(Task to carry out): Search the data below for "curl" and report how many lines contain it, with no other text.

(Collected data)
+++++

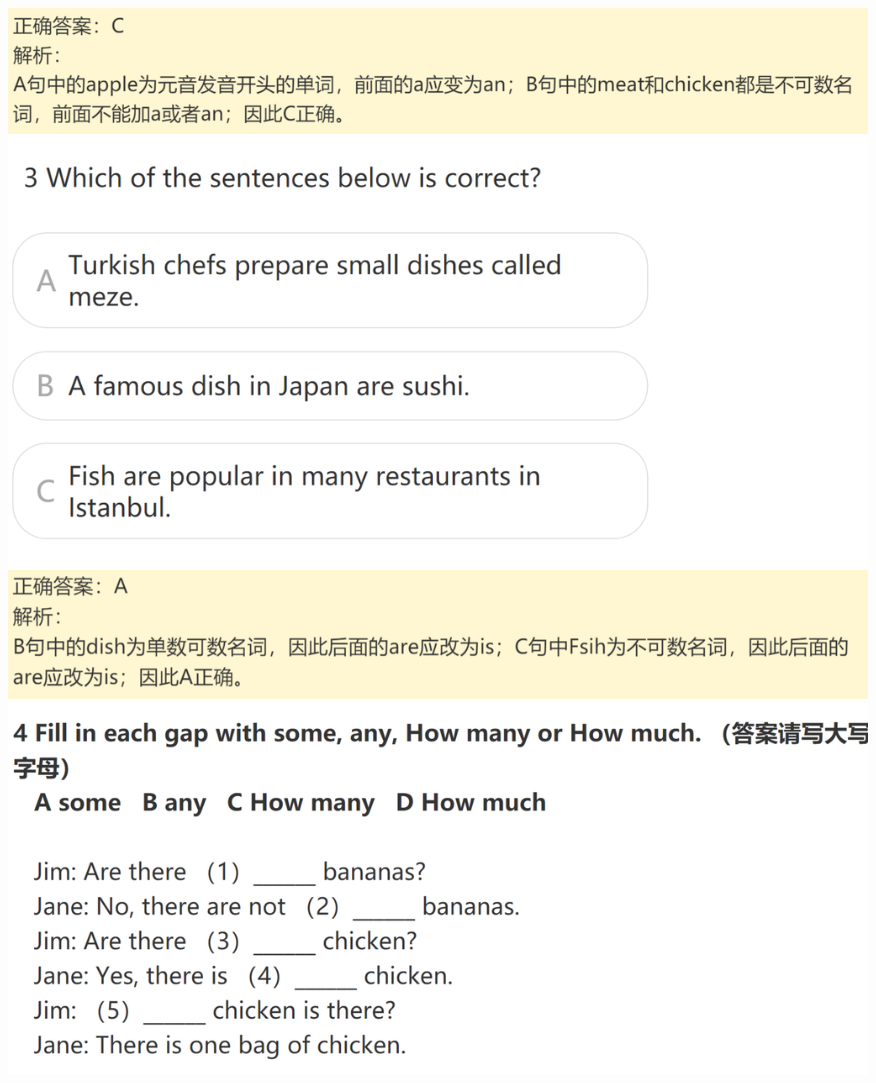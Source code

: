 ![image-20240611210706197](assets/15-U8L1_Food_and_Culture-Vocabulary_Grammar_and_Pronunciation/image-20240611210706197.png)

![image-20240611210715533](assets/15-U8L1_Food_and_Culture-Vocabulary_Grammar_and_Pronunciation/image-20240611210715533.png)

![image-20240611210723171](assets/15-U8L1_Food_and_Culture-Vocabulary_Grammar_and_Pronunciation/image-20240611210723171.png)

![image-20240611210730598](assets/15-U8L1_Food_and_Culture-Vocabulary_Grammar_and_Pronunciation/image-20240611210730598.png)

+++++

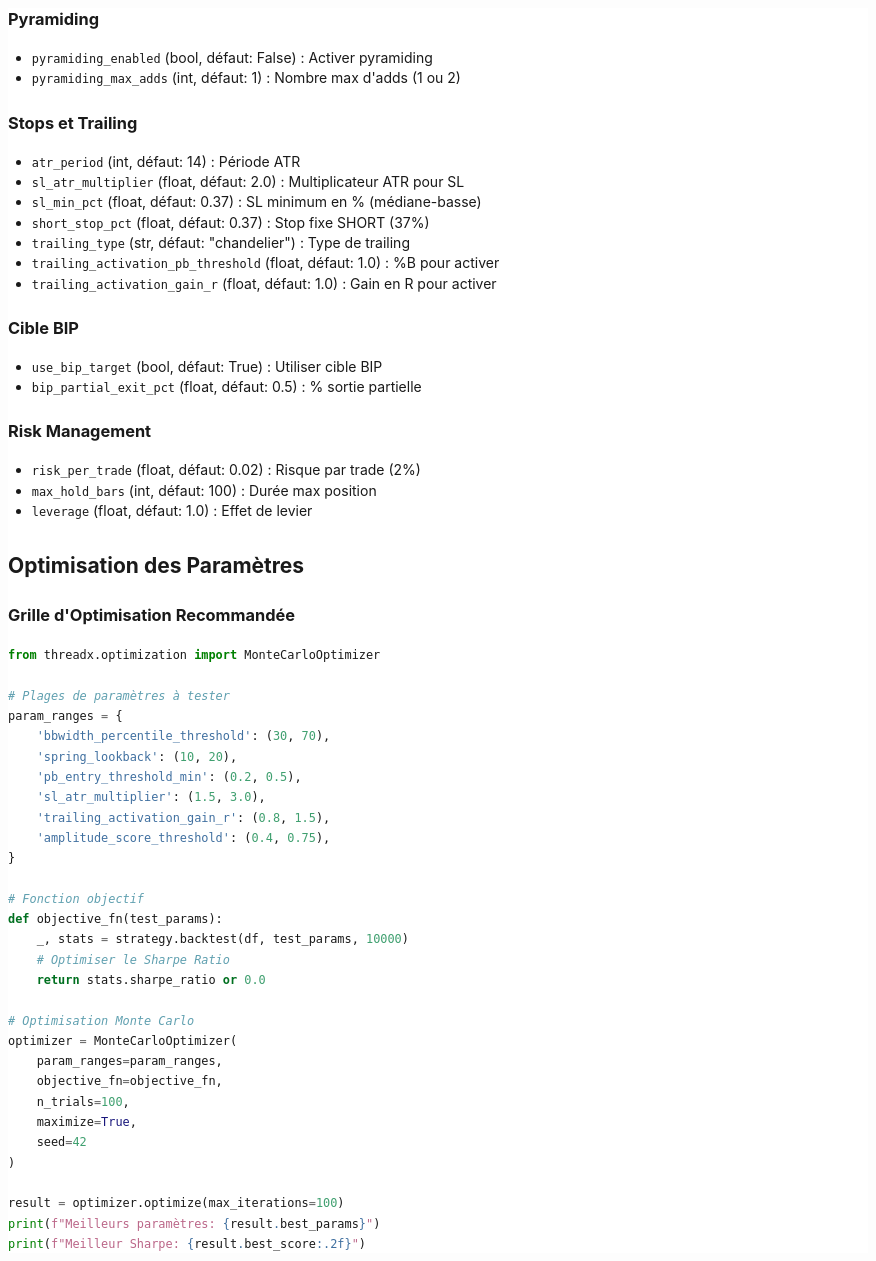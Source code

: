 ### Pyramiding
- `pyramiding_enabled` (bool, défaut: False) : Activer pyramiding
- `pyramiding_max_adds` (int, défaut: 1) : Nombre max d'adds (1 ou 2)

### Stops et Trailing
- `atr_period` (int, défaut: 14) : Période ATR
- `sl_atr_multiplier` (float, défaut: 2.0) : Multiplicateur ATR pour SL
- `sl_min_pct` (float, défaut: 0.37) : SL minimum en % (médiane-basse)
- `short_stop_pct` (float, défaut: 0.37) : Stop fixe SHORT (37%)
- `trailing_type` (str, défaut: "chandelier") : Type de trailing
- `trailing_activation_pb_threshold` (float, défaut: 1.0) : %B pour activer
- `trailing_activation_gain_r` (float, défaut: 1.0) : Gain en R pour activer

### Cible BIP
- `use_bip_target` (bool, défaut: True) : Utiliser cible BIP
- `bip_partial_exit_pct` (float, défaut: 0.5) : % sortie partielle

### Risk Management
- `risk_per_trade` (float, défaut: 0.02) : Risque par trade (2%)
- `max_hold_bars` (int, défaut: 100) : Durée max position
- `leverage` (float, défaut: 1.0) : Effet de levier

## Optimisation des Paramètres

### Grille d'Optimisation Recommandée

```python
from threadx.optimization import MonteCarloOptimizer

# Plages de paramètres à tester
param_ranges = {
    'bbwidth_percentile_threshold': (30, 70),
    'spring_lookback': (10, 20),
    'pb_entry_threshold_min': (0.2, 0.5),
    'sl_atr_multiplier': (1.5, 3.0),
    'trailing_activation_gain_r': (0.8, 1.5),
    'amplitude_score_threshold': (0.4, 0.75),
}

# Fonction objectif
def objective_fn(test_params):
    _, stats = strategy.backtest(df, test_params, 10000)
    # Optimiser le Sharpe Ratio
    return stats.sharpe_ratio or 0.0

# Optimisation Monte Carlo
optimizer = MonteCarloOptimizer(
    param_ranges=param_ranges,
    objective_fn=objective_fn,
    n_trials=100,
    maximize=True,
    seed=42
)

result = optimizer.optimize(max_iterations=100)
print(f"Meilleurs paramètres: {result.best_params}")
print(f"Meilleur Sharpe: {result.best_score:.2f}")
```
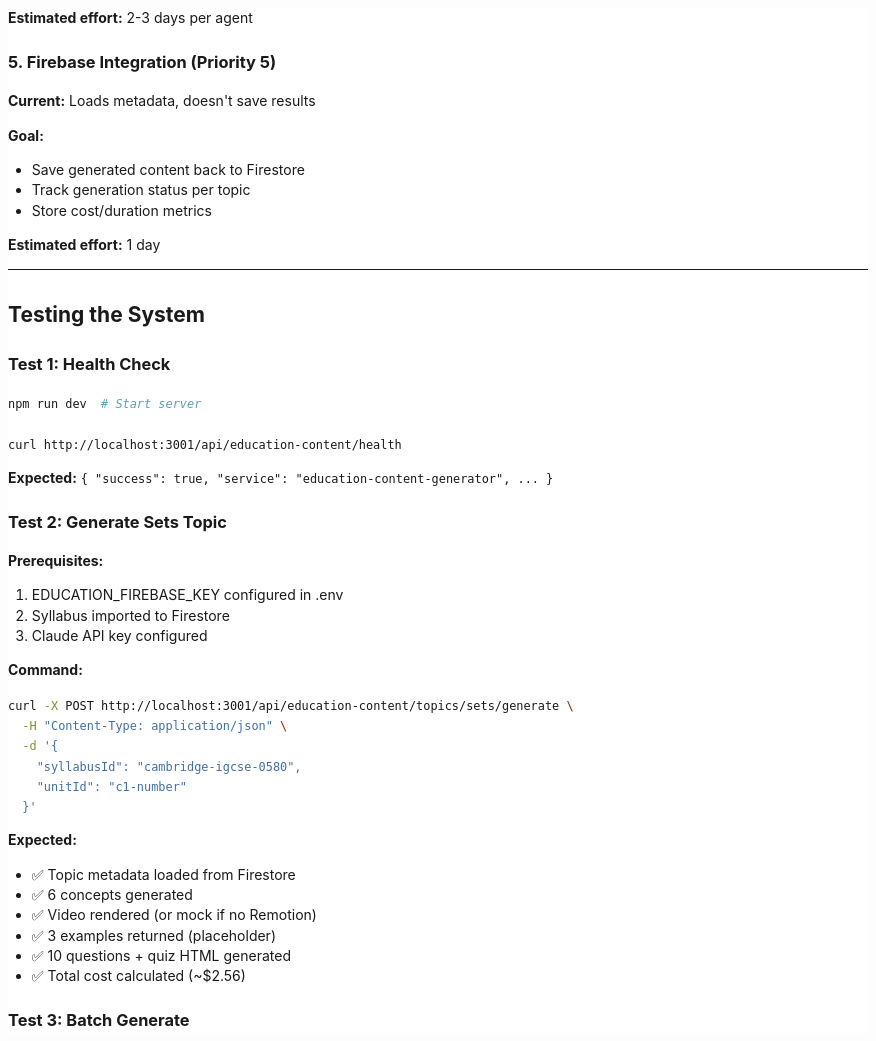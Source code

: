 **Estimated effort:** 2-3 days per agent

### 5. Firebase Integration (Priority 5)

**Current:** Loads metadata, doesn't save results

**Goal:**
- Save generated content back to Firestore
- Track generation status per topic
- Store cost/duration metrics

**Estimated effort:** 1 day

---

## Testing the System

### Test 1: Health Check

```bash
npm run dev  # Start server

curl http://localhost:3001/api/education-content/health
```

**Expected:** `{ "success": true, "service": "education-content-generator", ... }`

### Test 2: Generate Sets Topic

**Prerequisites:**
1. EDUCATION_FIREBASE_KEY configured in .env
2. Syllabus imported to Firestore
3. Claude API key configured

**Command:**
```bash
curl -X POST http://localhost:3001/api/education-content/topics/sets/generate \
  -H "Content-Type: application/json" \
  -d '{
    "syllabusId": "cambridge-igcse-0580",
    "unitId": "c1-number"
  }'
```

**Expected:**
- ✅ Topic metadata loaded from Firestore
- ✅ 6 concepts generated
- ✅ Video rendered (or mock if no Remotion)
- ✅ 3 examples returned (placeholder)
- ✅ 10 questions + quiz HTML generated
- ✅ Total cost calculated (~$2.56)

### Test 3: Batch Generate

+++++

(Answer for this exercise): 2